In celebration of the launch of the new virtual exhibition, Indigenous History & Art at Good Little Water Place, join artist Jeremy Dennis (Shinnecock) and curator Gwen Saul (New York State Museum) for a conversation about the provocative insights Indigenous art offers about history and environment, and the future of our relations to both.

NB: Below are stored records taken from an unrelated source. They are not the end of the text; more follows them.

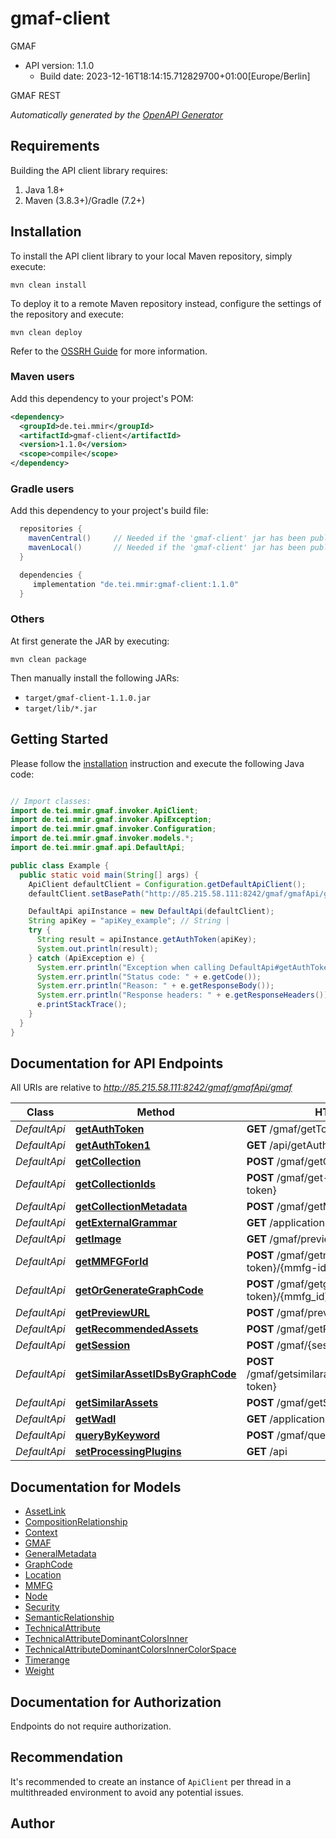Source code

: # gmaf-client

GMAF
- API version: 1.1.0
  - Build date: 2023-12-16T18:14:15.712829700+01:00[Europe/Berlin]

GMAF REST


*Automatically generated by the [OpenAPI Generator](https://openapi-generator.tech)*


## Requirements

Building the API client library requires:
1. Java 1.8+
2. Maven (3.8.3+)/Gradle (7.2+)

## Installation

To install the API client library to your local Maven repository, simply execute:

```shell
mvn clean install
```

To deploy it to a remote Maven repository instead, configure the settings of the repository and execute:

```shell
mvn clean deploy
```

Refer to the [OSSRH Guide](http://central.sonatype.org/pages/ossrh-guide.html) for more information.

### Maven users

Add this dependency to your project's POM:

```xml
<dependency>
  <groupId>de.tei.mmir</groupId>
  <artifactId>gmaf-client</artifactId>
  <version>1.1.0</version>
  <scope>compile</scope>
</dependency>
```

### Gradle users

Add this dependency to your project's build file:

```groovy
  repositories {
    mavenCentral()     // Needed if the 'gmaf-client' jar has been published to maven central.
    mavenLocal()       // Needed if the 'gmaf-client' jar has been published to the local maven repo.
  }

  dependencies {
     implementation "de.tei.mmir:gmaf-client:1.1.0"
  }
```

### Others

At first generate the JAR by executing:

```shell
mvn clean package
```

Then manually install the following JARs:

* `target/gmaf-client-1.1.0.jar`
* `target/lib/*.jar`

## Getting Started

Please follow the [installation](#installation) instruction and execute the following Java code:

```java

// Import classes:
import de.tei.mmir.gmaf.invoker.ApiClient;
import de.tei.mmir.gmaf.invoker.ApiException;
import de.tei.mmir.gmaf.invoker.Configuration;
import de.tei.mmir.gmaf.invoker.models.*;
import de.tei.mmir.gmaf.api.DefaultApi;

public class Example {
  public static void main(String[] args) {
    ApiClient defaultClient = Configuration.getDefaultApiClient();
    defaultClient.setBasePath("http://85.215.58.111:8242/gmaf/gmafApi/gmaf");

    DefaultApi apiInstance = new DefaultApi(defaultClient);
    String apiKey = "apiKey_example"; // String | 
    try {
      String result = apiInstance.getAuthToken(apiKey);
      System.out.println(result);
    } catch (ApiException e) {
      System.err.println("Exception when calling DefaultApi#getAuthToken");
      System.err.println("Status code: " + e.getCode());
      System.err.println("Reason: " + e.getResponseBody());
      System.err.println("Response headers: " + e.getResponseHeaders());
      e.printStackTrace();
    }
  }
}

```

## Documentation for API Endpoints

All URIs are relative to *http://85.215.58.111:8242/gmaf/gmafApi/gmaf*

Class | Method | HTTP request | Description
------------ | ------------- | ------------- | -------------
*DefaultApi* | [**getAuthToken**](docs/DefaultApi.md#getAuthToken) | **GET** /gmaf/getToken/{api-key} | 
*DefaultApi* | [**getAuthToken1**](docs/DefaultApi.md#getAuthToken1) | **GET** /api/getAuthToken | 
*DefaultApi* | [**getCollection**](docs/DefaultApi.md#getCollection) | **POST** /gmaf/getCollection/{auth-token} | 
*DefaultApi* | [**getCollectionIds**](docs/DefaultApi.md#getCollectionIds) | **POST** /gmaf/get-collection-ids/{auth-token} | 
*DefaultApi* | [**getCollectionMetadata**](docs/DefaultApi.md#getCollectionMetadata) | **POST** /gmaf/getMetadata/{auth-token} | 
*DefaultApi* | [**getExternalGrammar**](docs/DefaultApi.md#getExternalGrammar) | **GET** /application.wadl/{path} | 
*DefaultApi* | [**getImage**](docs/DefaultApi.md#getImage) | **GET** /gmaf/preview/{auth-token}/{id} | 
*DefaultApi* | [**getMMFGForId**](docs/DefaultApi.md#getMMFGForId) | **POST** /gmaf/getmmfg/{auth-token}/{mmfg-id} | 
*DefaultApi* | [**getOrGenerateGraphCode**](docs/DefaultApi.md#getOrGenerateGraphCode) | **POST** /gmaf/getgc/{auth-token}/{mmfg_id} | 
*DefaultApi* | [**getPreviewURL**](docs/DefaultApi.md#getPreviewURL) | **POST** /gmaf/preview/{auth-token}/{id} | 
*DefaultApi* | [**getRecommendedAssets**](docs/DefaultApi.md#getRecommendedAssets) | **POST** /gmaf/getRec/{auth-token}/{id} | 
*DefaultApi* | [**getSession**](docs/DefaultApi.md#getSession) | **POST** /gmaf/{session}/{api-key} | 
*DefaultApi* | [**getSimilarAssetIDsByGraphCode**](docs/DefaultApi.md#getSimilarAssetIDsByGraphCode) | **POST** /gmaf/getsimilarassetsbygraphcode/{auth-token} | 
*DefaultApi* | [**getSimilarAssets**](docs/DefaultApi.md#getSimilarAssets) | **POST** /gmaf/getSim/{auth-token}/{id} | 
*DefaultApi* | [**getWadl**](docs/DefaultApi.md#getWadl) | **GET** /application.wadl | 
*DefaultApi* | [**queryByKeyword**](docs/DefaultApi.md#queryByKeyword) | **POST** /gmaf/query/{auth-token}/{query} | 
*DefaultApi* | [**setProcessingPlugins**](docs/DefaultApi.md#setProcessingPlugins) | **GET** /api | 


## Documentation for Models

 - [AssetLink](docs/AssetLink.md)
 - [CompositionRelationship](docs/CompositionRelationship.md)
 - [Context](docs/Context.md)
 - [GMAF](docs/GMAF.md)
 - [GeneralMetadata](docs/GeneralMetadata.md)
 - [GraphCode](docs/GraphCode.md)
 - [Location](docs/Location.md)
 - [MMFG](docs/MMFG.md)
 - [Node](docs/Node.md)
 - [Security](docs/Security.md)
 - [SemanticRelationship](docs/SemanticRelationship.md)
 - [TechnicalAttribute](docs/TechnicalAttribute.md)
 - [TechnicalAttributeDominantColorsInner](docs/TechnicalAttributeDominantColorsInner.md)
 - [TechnicalAttributeDominantColorsInnerColorSpace](docs/TechnicalAttributeDominantColorsInnerColorSpace.md)
 - [Timerange](docs/Timerange.md)
 - [Weight](docs/Weight.md)


<a id="documentation-for-authorization"></a>
## Documentation for Authorization

Endpoints do not require authorization.


## Recommendation

It's recommended to create an instance of `ApiClient` per thread in a multithreaded environment to avoid any potential issues.

## Author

Event Date: September 3, 2020 (via Zoom) Time: 5:30 PM to 6:30 PM Registration Coming Soon!
About the Exhibition
Long Island is Indigenous land and always has been; despite nearly 400 years of attempts to erase and subdue the connections between its people and the land, Indigenous peoples continue to honor, practice and assert kinship to place and each other. Indigenous History and Art at Good Little Water Place is an exhibition highlighting the nuances and significances of enduring relationships between peoples, land, wildlife, and water. Artwork from nine contemporary Indigenous artists centers the exhibit, offering an inquisitive look at the history and on-going relations between Indigenous people and land, and reminding viewers of the responsibility we all share to know our common histories with each other and the impact on our connections to place. How do we make sense of a disordered past that seeps into the everyday dismissal of Indigenous presence on Indigenous lands? How do Indigenous artists conceptualize a canon of art specific to Long Island, spanning over 10,000 years of expression through clay, shell, and paint?
Indigenous History & Art at Good Little Water Place is curated by Jeremy Dennis, artist, Shinnecock Indian Nation, and Dr. Gwendolyn Saul, Curator of Ethnography, New York State Museum. Organized by Preservation Long Island with support from the New York State Museum and sponsored by a Humanities New York Action Grant.